§ **PROBLEM STATEMENT**: Search the entries below. Return every line that has "sistemas" in it.

§ **THE DATA**:
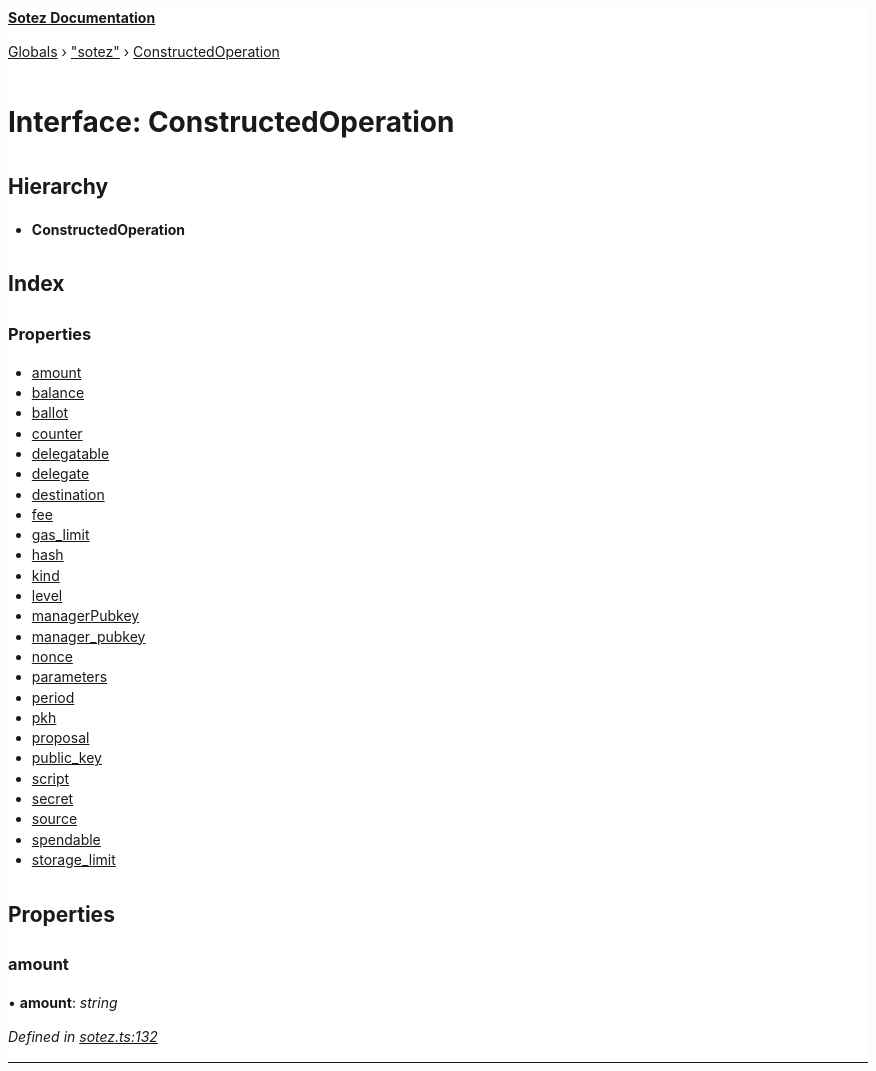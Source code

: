 **[Sotez Documentation](../README.md)**

[Globals](../README.md) › [&quot;sotez&quot;](../modules/_sotez_.md) › [ConstructedOperation](_sotez_.constructedoperation.md)

# Interface: ConstructedOperation

## Hierarchy

* **ConstructedOperation**

## Index

### Properties

* [amount](_sotez_.constructedoperation.md#amount)
* [balance](_sotez_.constructedoperation.md#balance)
* [ballot](_sotez_.constructedoperation.md#ballot)
* [counter](_sotez_.constructedoperation.md#counter)
* [delegatable](_sotez_.constructedoperation.md#delegatable)
* [delegate](_sotez_.constructedoperation.md#delegate)
* [destination](_sotez_.constructedoperation.md#destination)
* [fee](_sotez_.constructedoperation.md#fee)
* [gas_limit](_sotez_.constructedoperation.md#gas_limit)
* [hash](_sotez_.constructedoperation.md#hash)
* [kind](_sotez_.constructedoperation.md#kind)
* [level](_sotez_.constructedoperation.md#level)
* [managerPubkey](_sotez_.constructedoperation.md#managerpubkey)
* [manager_pubkey](_sotez_.constructedoperation.md#manager_pubkey)
* [nonce](_sotez_.constructedoperation.md#nonce)
* [parameters](_sotez_.constructedoperation.md#parameters)
* [period](_sotez_.constructedoperation.md#period)
* [pkh](_sotez_.constructedoperation.md#pkh)
* [proposal](_sotez_.constructedoperation.md#proposal)
* [public_key](_sotez_.constructedoperation.md#public_key)
* [script](_sotez_.constructedoperation.md#script)
* [secret](_sotez_.constructedoperation.md#secret)
* [source](_sotez_.constructedoperation.md#source)
* [spendable](_sotez_.constructedoperation.md#spendable)
* [storage_limit](_sotez_.constructedoperation.md#storage_limit)

## Properties

###  amount

• **amount**: *string*

*Defined in [sotez.ts:132](https://github.com/AndrewKishino/sotez/blob/0fceff4/src/sotez.ts#L132)*

___
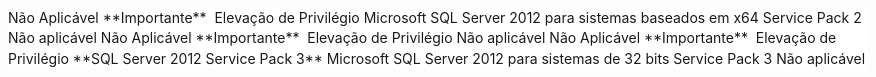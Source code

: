 </td>
<td style="border:1px solid black;">
Não Aplicável

</td>
<td style="border:1px solid black;">
**Importante**   
Elevação de Privilégio

</td>
</tr>
<tr>
<td style="border:1px solid black;">
Microsoft SQL Server 2012 para sistemas baseados em x64 Service Pack 2

</td>
<td style="border:1px solid black;">
Não aplicável

</td>
<td style="border:1px solid black;">
Não Aplicável

</td>
<td style="border:1px solid black;">
**Importante**   
Elevação de Privilégio

</td>
<td style="border:1px solid black;">
Não aplicável

</td>
<td style="border:1px solid black;">
Não Aplicável

</td>
<td style="border:1px solid black;">
**Importante**   
Elevação de Privilégio

</td>
</tr>
<tr>
<td style="border:1px solid black;" colspan="7">
**SQL Server 2012 Service Pack 3**

</td>
</tr>
<tr>
<td style="border:1px solid black;">
Microsoft SQL Server 2012 para sistemas de 32 bits Service Pack 3

</td>
<td style="border:1px solid black;">
Não aplicável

§ **TASK RESULT**:
Microsoft SQL Server 2012 para sistemas baseados em x64 Service Pack 2
Microsoft SQL Server 2012 para sistemas de 32 bits Service Pack 3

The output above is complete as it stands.